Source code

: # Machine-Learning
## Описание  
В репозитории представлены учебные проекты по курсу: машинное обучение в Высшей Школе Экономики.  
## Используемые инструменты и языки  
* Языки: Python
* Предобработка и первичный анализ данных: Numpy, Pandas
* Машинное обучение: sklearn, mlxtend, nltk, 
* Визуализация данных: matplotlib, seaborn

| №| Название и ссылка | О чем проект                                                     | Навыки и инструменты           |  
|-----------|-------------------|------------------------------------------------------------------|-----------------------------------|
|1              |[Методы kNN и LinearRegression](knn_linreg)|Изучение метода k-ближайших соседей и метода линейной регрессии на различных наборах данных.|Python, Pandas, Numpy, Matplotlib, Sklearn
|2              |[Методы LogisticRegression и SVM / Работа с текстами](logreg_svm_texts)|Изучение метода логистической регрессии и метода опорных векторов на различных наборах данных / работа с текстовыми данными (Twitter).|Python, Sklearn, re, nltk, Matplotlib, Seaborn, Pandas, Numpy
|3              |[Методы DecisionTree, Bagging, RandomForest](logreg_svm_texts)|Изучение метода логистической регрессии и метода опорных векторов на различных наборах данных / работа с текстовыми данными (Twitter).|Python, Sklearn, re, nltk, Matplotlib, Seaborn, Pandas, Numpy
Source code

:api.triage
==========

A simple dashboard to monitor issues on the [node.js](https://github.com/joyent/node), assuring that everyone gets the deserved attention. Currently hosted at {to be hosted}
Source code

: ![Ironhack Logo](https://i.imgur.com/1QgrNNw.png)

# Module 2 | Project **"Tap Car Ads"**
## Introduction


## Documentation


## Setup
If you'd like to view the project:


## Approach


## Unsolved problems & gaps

● **EXERCISE**: Print again the lines of the entries above that fall between the line holding "данных: Numpy, Pandas" and the line holding "Название и ссылка", inclusive, exactly as they stand.

● **RESPONSE BOX**:
* Предобработка и первичный анализ данных: Numpy, Pandas
* Машинное обучение: sklearn, mlxtend, nltk, 
* Визуализация данных: matplotlib, seaborn

| №| Название и ссылка | О чем проект                                                     | Навыки и инструменты           |  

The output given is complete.